Young people with guitars singing the Internationale in Yunnan. Shouts of “down with the Party” and “down with Xi Jinping” in Shanghai. Proclaims against “covid zero” in front of an elite university in Beijing. China is experiencing its biggest wave of protests in decades. The protesters’ request: eliminate the “zero covid” policy that has imposed harsh lockdowns and restrictions since the pandemic began in the country. At the beginning of the epidemic, as in the rest of the world, the closure of cities was seen as necessary. And in China, in terms of saving lives, it was more successful. But as the world got vaccinated and resumed normal life, the Chinese context began to seem more and more strange.

The young Chinese who are now protesting have seen for months how most of the world leads a normal life, while they cannot recover their social, economic and movement freedoms from before the pandemic. They can’t live a normal life or make money like before. Urumqi, the city where ten people died from a fire and the protests began, had been in semi-confinement for more than 100 days. Young and old, rich and poor, businessmen and workers, members and non-members of the Party have suffered from the “zero covid” policy.

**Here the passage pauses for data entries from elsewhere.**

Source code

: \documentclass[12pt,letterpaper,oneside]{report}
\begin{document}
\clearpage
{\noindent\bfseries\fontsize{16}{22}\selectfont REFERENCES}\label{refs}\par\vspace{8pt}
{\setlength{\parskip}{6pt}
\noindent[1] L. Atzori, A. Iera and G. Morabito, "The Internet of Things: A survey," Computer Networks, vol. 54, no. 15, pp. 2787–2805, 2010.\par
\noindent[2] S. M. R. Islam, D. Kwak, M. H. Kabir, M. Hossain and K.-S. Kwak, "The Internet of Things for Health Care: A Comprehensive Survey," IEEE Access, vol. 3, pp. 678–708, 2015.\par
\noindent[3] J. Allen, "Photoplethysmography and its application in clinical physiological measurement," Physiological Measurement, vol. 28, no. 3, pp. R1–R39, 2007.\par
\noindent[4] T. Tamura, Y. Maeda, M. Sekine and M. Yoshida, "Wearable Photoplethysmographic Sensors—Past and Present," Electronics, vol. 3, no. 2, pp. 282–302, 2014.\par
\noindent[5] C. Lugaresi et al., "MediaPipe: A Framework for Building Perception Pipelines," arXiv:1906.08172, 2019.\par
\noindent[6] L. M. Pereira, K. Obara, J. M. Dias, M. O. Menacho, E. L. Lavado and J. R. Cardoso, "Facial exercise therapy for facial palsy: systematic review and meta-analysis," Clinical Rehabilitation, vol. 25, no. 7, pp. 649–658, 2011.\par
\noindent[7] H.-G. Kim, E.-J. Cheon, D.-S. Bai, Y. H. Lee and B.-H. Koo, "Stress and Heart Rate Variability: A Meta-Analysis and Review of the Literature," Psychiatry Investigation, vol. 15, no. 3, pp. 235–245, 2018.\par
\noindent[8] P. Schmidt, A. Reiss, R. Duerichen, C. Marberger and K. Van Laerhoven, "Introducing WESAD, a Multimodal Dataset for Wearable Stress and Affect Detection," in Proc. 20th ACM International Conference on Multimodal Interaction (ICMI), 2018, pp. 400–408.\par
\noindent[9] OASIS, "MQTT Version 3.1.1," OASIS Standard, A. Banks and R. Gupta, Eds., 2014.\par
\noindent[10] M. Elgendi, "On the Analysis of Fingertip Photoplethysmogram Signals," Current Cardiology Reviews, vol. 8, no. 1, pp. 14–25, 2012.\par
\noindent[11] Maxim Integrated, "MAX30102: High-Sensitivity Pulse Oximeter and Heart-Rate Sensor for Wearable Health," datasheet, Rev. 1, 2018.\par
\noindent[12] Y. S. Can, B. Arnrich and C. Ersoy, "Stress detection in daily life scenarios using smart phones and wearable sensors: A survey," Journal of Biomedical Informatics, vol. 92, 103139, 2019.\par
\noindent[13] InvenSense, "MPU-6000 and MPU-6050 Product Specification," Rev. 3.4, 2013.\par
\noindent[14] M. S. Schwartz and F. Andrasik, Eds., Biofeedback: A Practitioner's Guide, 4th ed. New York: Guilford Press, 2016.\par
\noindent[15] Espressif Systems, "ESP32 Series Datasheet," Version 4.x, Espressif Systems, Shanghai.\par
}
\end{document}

A national policy has created a national protest movement that no one expected in the country.

The protesters mostly ask for the end of the “zero covid”, although there are some cries asking for democracy or criticizing the Party. The young generation that is participating in this protest is more nationalistic and skeptical of the West than that of Tiananmen in 1989. But that does not prevent them from wanting more social freedoms and expression than they are today, although without calling for a change in model. For the Party this type of protest at the national level is new.

Normally, the Government has to deal with local outbreaks due to corruption, labor or environmental issues. He usually applies the carrot and stick strategy, arresting the leaders of the protests, while accepting part of the protesters’ demands. With the protests against the “zero covid” policy, this strategy is less feasible. On the one hand, due to the human cost that eliminating “covid zero” could have. A model of Nature It predicts around 1.5 million deaths and only one in 15 seriously ill can be treated in an ICU.

Beijing has not allowed the use of Western vaccines in the country (which have turned out to be more effective than Chinese ones) and has also not achieved high vaccination rates among the elderly. The scenario is serious. China is now passing 30,000 infections a day, the highest number since the pandemic began. Allowing the use of foreign mRNA vaccines and promoting an intense vaccination campaign among the elderly are necessary steps.

The response to the protests also has a political reading. The “zero covid” strategy is clearly associated with the national government and Xi Jinping. The criticism heard on the streets of China points in that direction. There have already been arrests and they will surely increase, but if the repression were more violent, that could create a rebound effect of attracting more protesters. Most of China is up to the minute through social networks about what is happening in the protests. The government can also expect the demonstrations to die down on their own, but that could convey that the Party turns a deaf ear to citizen demands. At the same time, if you agree to the protesters’ demands, this could embolden them to demand even more. There is no easy way out for the Chinese government.